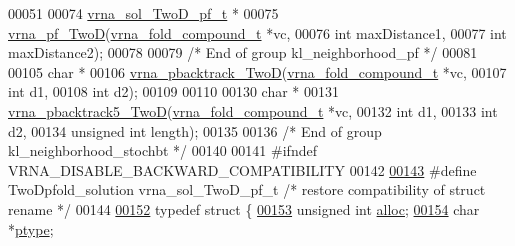 \begin{DoxyCode}
00051 
00074 \mbox{\hyperlink{group__kl__neighborhood__pf_structvrna__sol___two_d__pf__t}{vrna\_sol\_TwoD\_pf\_t}} *
00075 \mbox{\hyperlink{group__kl__neighborhood__pf_ga0bc3427689bd09da09b8b3094a27f836}{vrna\_pf\_TwoD}}(\mbox{\hyperlink{group__fold__compound_structvrna__fc__s}{vrna\_fold\_compound\_t}} *vc,
00076              \textcolor{keywordtype}{int}                  maxDistance1,
00077              \textcolor{keywordtype}{int}                  maxDistance2);
00078 
00079  \textcolor{comment}{/* End of group kl\_neighborhood\_pf */}
00081 
00105 \textcolor{keywordtype}{char} *
00106 \mbox{\hyperlink{group__kl__neighborhood__stochbt_ga14aceef73f83bbde77bb3a0ca06c9d13}{vrna\_pbacktrack\_TwoD}}(\mbox{\hyperlink{group__fold__compound_structvrna__fc__s}{vrna\_fold\_compound\_t}} *vc,
00107                      \textcolor{keywordtype}{int}                  d1,
00108                      \textcolor{keywordtype}{int}                  d2);
00109 
00110 
00130 \textcolor{keywordtype}{char} *
00131 \mbox{\hyperlink{group__kl__neighborhood__stochbt_ga6504913303bc325659c365d5f59b41e0}{vrna\_pbacktrack5\_TwoD}}(\mbox{\hyperlink{group__fold__compound_structvrna__fc__s}{vrna\_fold\_compound\_t}}  *vc,
00132                       \textcolor{keywordtype}{int}                   d1,
00133                       \textcolor{keywordtype}{int}                   d2,
00134                       \textcolor{keywordtype}{unsigned} \textcolor{keywordtype}{int}          length);
00135 
00136  \textcolor{comment}{/* End of group kl\_neighborhood\_stochbt */}
00140 
00141 \textcolor{preprocessor}{#ifndef VRNA\_DISABLE\_BACKWARD\_COMPATIBILITY}
00142 
\mbox{\hyperlink{2_dpfold_8h_ab8a8411ac20b57a2f569edd6da7fcbc2}{00143}} \textcolor{preprocessor}{#define TwoDpfold\_solution       vrna\_sol\_TwoD\_pf\_t         }\textcolor{comment}{/* restore compatibility of struct rename */}\textcolor{preprocessor}{}
00144 
\mbox{\hyperlink{struct_two_dpfold__vars}{00152}} \textcolor{keyword}{typedef} \textcolor{keyword}{struct }\{
\mbox{\hyperlink{struct_two_dpfold__vars_a0821fddd5fe7892cd86933b506d2822e}{00153}}   \textcolor{keywordtype}{unsigned} \textcolor{keywordtype}{int}          \mbox{\hyperlink{struct_two_dpfold__vars_a0821fddd5fe7892cd86933b506d2822e}{alloc}};
\mbox{\hyperlink{struct_two_dpfold__vars_a67f37b8901b8d0a049c216d4c6241b07}{00154}}   \textcolor{keywordtype}{char}                  *\mbox{\hyperlink{struct_two_dpfold__vars_a67f37b8901b8d0a049c216d4c6241b07}{ptype}};       

\end{DoxyCode}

* **Requirement**
Every record above must be printed exactly, except for its images.

* **Exercise output**
 \begin{DoxyCode}
00051 
00074 \mbox{\hyperlink{group__kl__neighborhood__pf_structvrna__sol___two_d__pf__t}{vrna\_sol\_TwoD\_pf\_t}} *
00075 \mbox{\hyperlink{group__kl__neighborhood__pf_ga0bc3427689bd09da09b8b3094a27f836}{vrna\_pf\_TwoD}}(\mbox{\hyperlink{group__fold__compound_structvrna__fc__s}{vrna\_fold\_compound\_t}} *vc,
00076              \textcolor{keywordtype}{int}                  maxDistance1,
00077              \textcolor{keywordtype}{int}                  maxDistance2);
00078 
00079  \textcolor{comment}{/* End of group kl\_neighborhood\_pf */}
00081 
00105 \textcolor{keywordtype}{char} *
00106 \mbox{\hyperlink{group__kl__neighborhood__stochbt_ga14aceef73f83bbde77bb3a0ca06c9d13}{vrna\_pbacktrack\_TwoD}}(\mbox{\hyperlink{group__fold__compound_structvrna__fc__s}{vrna\_fold\_compound\_t}} *vc,
00107                      \textcolor{keywordtype}{int}                  d1,
00108                      \textcolor{keywordtype}{int}                  d2);
00109 
00110 
00130 \textcolor{keywordtype}{char} *
00131 \mbox{\hyperlink{group__kl__neighborhood__stochbt_ga6504913303bc325659c365d5f59b41e0}{vrna\_pbacktrack5\_TwoD}}(\mbox{\hyperlink{group__fold__compound_structvrna__fc__s}{vrna\_fold\_compound\_t}}  *vc,
00132                       \textcolor{keywordtype}{int}                   d1,
00133                       \textcolor{keywordtype}{int}                   d2,
00134                       \textcolor{keywordtype}{unsigned} \textcolor{keywordtype}{int}          length);
00135 
00136  \textcolor{comment}{/* End of group kl\_neighborhood\_stochbt */}
00140 
00141 \textcolor{preprocessor}{#ifndef VRNA\_DISABLE\_BACKWARD\_COMPATIBILITY}
00142 
\mbox{\hyperlink{2_dpfold_8h_ab8a8411ac20b57a2f569edd6da7fcbc2}{00143}} \textcolor{preprocessor}{#define TwoDpfold\_solution       vrna\_sol\_TwoD\_pf\_t         }\textcolor{comment}{/* restore compatibility of struct rename */}\textcolor{preprocessor}{}
00144 
\mbox{\hyperlink{struct_two_dpfold__vars}{00152}} \textcolor{keyword}{typedef} \textcolor{keyword}{struct }\{
\mbox{\hyperlink{struct_two_dpfold__vars_a0821fddd5fe7892cd86933b506d2822e}{00153}}   \textcolor{keywordtype}{unsigned} \textcolor{keywordtype}{int}          \mbox{\hyperlink{struct_two_dpfold__vars_a0821fddd5fe7892cd86933b506d2822e}{alloc}};
\mbox{\hyperlink{struct_two_dpfold__vars_a67f37b8901b8d0a049c216d4c6241b07}{00154}}   \textcolor{keywordtype}{char}                  *\mbox{\hyperlink{struct_two_dpfold__vars_a67f37b8901b8d0a049c216d4c6241b07}{ptype}};       

\end{DoxyCode}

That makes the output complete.